» **Problem details**
Look through the data below and, wherever a line carries the word "your", please copy that line.

Collected data:

__________________________________________________

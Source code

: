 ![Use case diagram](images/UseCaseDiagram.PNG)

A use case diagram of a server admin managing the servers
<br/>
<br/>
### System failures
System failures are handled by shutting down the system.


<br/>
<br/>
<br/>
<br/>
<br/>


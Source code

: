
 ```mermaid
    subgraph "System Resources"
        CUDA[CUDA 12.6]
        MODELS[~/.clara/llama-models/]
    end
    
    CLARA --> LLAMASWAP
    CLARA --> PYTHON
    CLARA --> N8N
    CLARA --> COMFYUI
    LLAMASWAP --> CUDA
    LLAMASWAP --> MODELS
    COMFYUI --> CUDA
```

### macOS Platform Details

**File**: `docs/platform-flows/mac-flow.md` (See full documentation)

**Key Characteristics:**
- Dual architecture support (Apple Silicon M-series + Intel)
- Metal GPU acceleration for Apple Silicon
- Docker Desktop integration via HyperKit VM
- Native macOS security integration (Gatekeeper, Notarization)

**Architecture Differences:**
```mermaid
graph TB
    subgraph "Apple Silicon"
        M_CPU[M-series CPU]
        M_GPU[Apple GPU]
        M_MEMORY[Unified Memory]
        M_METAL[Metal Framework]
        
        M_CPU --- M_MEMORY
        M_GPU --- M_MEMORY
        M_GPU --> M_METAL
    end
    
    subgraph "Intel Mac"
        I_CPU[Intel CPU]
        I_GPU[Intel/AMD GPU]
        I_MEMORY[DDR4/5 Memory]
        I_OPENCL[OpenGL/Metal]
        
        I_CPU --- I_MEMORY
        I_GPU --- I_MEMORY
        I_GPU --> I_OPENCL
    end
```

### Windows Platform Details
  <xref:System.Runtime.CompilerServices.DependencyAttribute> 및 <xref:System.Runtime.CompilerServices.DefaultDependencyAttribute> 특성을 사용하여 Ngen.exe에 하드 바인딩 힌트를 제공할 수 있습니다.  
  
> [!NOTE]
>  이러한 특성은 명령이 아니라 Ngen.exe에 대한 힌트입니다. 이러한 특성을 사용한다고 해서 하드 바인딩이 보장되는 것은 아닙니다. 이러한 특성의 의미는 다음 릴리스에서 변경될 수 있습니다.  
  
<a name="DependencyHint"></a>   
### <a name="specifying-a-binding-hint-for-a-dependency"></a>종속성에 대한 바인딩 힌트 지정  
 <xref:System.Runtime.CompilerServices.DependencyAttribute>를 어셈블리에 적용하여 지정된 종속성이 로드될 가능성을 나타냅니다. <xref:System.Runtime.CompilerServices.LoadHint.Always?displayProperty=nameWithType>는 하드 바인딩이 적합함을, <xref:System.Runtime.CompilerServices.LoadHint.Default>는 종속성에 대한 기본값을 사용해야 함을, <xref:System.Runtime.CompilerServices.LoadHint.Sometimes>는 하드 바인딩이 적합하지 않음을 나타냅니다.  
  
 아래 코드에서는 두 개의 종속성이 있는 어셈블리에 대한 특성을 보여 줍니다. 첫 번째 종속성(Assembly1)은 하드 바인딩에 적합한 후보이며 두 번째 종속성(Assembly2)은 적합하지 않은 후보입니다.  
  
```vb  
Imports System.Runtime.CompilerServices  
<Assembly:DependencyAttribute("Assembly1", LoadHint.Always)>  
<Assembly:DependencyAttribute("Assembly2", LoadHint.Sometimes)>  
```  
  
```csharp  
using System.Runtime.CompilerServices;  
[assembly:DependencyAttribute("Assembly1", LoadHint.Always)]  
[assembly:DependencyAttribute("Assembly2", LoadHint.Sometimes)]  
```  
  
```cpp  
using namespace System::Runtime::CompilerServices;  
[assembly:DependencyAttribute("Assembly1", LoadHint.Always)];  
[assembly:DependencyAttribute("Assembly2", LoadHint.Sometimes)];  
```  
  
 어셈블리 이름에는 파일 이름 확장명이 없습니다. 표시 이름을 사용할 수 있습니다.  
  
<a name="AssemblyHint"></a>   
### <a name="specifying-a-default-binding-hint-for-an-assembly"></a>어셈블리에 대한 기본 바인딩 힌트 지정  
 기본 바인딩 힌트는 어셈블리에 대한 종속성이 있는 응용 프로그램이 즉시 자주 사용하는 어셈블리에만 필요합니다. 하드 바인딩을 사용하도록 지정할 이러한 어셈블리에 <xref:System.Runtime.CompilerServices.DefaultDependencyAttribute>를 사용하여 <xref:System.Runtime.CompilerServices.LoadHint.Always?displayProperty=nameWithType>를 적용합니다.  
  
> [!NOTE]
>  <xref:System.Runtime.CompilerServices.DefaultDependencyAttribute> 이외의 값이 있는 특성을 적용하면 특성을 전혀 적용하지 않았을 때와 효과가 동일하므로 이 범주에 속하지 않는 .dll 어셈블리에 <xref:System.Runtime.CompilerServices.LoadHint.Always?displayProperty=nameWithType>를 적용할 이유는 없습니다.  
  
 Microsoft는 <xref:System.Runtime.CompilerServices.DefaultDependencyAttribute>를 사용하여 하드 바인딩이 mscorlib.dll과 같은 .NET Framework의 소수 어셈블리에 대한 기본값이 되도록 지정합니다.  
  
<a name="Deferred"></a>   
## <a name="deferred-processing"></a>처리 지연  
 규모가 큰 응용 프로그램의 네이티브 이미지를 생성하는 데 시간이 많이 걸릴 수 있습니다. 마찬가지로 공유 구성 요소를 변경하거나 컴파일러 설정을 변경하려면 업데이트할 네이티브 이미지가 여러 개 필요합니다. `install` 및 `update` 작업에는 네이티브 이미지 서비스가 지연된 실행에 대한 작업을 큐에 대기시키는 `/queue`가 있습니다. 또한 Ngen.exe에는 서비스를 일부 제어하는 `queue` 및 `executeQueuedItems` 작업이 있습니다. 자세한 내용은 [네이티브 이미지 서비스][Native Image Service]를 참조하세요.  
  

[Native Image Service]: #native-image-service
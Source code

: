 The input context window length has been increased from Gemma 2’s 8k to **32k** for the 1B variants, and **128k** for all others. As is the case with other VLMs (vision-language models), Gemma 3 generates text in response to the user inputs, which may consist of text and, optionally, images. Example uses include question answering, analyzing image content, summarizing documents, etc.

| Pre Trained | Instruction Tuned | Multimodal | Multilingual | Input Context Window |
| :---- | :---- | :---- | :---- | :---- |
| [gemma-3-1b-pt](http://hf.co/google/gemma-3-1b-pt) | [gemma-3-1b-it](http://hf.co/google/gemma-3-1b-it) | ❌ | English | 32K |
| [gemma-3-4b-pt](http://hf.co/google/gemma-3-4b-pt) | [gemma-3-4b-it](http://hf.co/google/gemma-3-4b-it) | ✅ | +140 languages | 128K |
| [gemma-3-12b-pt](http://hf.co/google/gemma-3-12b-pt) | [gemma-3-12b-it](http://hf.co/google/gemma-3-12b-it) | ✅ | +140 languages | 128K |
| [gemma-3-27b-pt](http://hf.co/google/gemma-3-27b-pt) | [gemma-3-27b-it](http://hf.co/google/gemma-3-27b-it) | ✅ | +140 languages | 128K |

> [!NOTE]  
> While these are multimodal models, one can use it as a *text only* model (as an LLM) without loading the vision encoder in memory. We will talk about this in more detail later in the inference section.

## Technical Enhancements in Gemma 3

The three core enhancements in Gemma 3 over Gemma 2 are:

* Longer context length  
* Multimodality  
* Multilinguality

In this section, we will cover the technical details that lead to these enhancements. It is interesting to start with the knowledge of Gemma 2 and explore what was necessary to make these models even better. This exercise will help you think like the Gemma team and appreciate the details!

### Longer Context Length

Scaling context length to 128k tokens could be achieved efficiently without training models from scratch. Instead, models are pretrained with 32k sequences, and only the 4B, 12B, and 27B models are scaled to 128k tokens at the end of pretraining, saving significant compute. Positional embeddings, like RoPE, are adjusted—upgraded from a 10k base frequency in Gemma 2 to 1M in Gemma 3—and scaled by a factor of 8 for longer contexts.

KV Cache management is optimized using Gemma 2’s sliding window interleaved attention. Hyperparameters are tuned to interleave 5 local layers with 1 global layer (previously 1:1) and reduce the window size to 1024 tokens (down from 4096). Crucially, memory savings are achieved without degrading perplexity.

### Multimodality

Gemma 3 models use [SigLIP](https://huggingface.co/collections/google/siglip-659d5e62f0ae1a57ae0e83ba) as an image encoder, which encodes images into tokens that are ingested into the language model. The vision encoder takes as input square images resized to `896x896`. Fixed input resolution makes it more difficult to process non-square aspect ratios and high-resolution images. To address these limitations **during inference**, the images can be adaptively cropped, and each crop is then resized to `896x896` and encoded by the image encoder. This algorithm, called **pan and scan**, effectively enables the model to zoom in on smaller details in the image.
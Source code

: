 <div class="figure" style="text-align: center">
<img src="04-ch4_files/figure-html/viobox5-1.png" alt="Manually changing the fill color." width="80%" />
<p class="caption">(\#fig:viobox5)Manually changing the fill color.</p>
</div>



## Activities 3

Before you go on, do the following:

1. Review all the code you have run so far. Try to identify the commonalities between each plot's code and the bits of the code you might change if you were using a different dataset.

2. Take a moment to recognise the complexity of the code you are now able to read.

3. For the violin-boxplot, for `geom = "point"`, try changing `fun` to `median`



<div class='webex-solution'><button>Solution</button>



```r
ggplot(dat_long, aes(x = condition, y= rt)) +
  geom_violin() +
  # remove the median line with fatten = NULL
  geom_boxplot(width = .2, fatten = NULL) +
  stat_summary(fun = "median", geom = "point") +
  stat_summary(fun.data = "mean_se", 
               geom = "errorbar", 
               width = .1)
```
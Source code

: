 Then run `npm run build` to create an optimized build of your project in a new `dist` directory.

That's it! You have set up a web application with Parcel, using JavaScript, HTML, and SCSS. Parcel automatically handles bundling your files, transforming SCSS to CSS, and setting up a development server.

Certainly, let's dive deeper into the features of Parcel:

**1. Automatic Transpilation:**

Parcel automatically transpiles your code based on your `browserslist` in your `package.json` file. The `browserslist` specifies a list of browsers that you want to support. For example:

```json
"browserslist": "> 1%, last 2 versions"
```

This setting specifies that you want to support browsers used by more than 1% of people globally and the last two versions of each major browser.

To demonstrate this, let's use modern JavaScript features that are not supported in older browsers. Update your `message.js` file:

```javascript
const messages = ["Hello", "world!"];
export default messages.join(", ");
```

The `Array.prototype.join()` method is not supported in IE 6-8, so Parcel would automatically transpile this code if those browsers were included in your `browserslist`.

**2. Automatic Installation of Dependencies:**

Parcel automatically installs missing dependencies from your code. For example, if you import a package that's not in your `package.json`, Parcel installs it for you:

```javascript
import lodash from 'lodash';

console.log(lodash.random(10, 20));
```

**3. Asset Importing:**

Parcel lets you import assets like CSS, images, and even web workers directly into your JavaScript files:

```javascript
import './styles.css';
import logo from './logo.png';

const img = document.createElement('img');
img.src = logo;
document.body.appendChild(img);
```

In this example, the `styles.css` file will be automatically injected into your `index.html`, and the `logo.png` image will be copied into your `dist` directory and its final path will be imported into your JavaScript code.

__________________________________________________

» **Solution for this exercise**
: Then run `npm run build` to create an optimized build of your project in a new `dist` directory.
That's it! You have set up a web application with Parcel, using JavaScript, HTML, and SCSS. Parcel automatically handles bundling your files, transforming SCSS to CSS, and setting up a development server.
Parcel automatically transpiles your code based on your `browserslist` in your `package.json` file. The `browserslist` specifies a list of browsers that you want to support. For example:
To demonstrate this, let's use modern JavaScript features that are not supported in older browsers. Update your `message.js` file:
The `Array.prototype.join()` method is not supported in IE 6-8, so Parcel would automatically transpile this code if those browsers were included in your `browserslist`.
Parcel automatically installs missing dependencies from your code. For example, if you import a package that's not in your `package.json`, Parcel installs it for you:
Parcel lets you import assets like CSS, images, and even web workers directly into your JavaScript files:
In this example, the `styles.css` file will be automatically injected into your `index.html`, and the `logo.png` image will be copied into your `dist` directory and its final path will be imported into your JavaScript code.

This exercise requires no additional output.